Сомнений не оставалось: она должна уйти. Даже Токхо, единственный, кто мог бы заступиться за Сонби, так явно лгал сейчас. Она знала, все это только для того, чтобы избавиться от нее.
«Хорошо же!» — подумала Сонби, направляясь в свою комнату. Ее душила злоба, она дрожала, но ни единой слезинки не выкатилось из глаз.
Сонби повалилась на узелок и стала ждать темноты.
Ночью с узелком под мышкой вышла она из дома Токхо. Кругом — непроглядная тьма. Дождь, зарядивший с полудня, теперь прекратился, подул свежий ветерок. Сонби шла по дороге, ведущей в уездный город, легкий ветерок приятно холодил ее пылающие щеки. На восточной стороне неба сверкнула молния и на мгновение ослепительно ярко озарила горы. И вслед за вспышкой молнии загремел гром.
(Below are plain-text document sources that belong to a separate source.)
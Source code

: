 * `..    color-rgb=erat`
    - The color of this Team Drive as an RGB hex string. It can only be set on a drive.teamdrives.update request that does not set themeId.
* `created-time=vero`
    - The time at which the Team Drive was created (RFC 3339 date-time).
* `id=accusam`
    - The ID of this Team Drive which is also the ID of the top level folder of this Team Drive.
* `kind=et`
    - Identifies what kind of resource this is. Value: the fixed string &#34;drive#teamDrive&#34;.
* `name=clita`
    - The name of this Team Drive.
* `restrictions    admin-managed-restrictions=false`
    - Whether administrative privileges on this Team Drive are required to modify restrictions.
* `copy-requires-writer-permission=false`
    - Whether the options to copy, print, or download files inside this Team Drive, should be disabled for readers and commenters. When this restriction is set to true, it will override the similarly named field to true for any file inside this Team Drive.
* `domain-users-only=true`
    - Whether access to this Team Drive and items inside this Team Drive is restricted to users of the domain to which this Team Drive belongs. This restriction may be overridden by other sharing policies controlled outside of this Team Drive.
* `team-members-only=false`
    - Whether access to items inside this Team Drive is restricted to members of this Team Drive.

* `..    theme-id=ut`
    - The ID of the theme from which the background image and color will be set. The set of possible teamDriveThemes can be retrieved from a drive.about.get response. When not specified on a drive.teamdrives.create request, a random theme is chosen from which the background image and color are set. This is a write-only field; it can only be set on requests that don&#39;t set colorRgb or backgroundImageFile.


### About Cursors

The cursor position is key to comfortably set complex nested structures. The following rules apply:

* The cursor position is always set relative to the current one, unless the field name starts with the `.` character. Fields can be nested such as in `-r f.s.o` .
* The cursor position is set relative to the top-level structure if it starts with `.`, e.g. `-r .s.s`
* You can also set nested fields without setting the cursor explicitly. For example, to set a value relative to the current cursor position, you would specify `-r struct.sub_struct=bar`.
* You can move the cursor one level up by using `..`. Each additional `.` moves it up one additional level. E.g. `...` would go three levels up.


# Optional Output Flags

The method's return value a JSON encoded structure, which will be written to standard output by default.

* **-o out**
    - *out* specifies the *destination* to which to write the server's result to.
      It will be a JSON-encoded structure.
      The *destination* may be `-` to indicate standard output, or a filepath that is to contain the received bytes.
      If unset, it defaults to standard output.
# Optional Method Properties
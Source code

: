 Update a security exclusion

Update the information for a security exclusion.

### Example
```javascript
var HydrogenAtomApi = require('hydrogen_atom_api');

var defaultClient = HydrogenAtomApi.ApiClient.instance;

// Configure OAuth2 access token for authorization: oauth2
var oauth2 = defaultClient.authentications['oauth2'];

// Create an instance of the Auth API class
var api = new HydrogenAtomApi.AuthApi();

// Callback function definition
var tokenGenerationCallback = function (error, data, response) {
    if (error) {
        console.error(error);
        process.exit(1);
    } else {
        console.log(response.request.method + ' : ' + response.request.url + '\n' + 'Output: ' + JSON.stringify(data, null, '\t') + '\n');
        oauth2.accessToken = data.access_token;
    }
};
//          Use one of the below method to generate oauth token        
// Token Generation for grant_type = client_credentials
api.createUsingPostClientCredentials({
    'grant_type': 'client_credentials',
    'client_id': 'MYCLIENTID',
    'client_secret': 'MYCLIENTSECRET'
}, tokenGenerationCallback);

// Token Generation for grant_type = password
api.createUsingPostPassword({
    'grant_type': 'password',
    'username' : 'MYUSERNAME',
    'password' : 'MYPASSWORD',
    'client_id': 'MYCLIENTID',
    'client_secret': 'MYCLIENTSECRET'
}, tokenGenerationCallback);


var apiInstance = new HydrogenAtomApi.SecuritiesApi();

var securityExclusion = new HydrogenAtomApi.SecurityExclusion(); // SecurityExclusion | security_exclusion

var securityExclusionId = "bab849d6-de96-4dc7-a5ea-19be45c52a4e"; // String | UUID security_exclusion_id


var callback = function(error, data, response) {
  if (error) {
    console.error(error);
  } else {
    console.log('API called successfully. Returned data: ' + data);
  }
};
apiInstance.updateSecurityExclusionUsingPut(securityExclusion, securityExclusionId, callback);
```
Прежде Сонби обомлела бы от ужаса, а теперь она даже не испугалась. В ней созрела решимость, и она презирала смерть.
По обеим сторонам дороги, колеблемое ветром, шумело густое просо, гаолян. Словно сквозь сон слушала она шум набегающих волн, и ей чудились звуки пианино. Эти звуки жалили сердце Сонби. Она представила себе, как Окчоми играет, и заткнула уши. Неожиданно послышался визг, и что-то метнулось под ноги Сонби. Она испуганно остановилась. Но сейчас же разглядела Черныша, которого всегда кормила кашей. Сонби порывисто обняла Черныша и заплакала. Черныш завилял хвостом, заскулил и лизнул ее в щеку.
— Черныш! — Сонби прижалась к нему щекой и опустилась на землю.
А вдали в деревне мерцали огоньки. Они отражались в ее глазах, словно цепочка, порванная на мелкие звенья. Огоньки напомнили ей свет лампы, при котором смотрела она на умирающую мать.
— Мама! — невольно позвала она и повернула лицо в сторону горы, на которой погребена ее мать.
И вдруг ей живо вспомнились корни дерева сотхэ, которые Чотче принес тогда, и глаза — его большие, круглые глаза.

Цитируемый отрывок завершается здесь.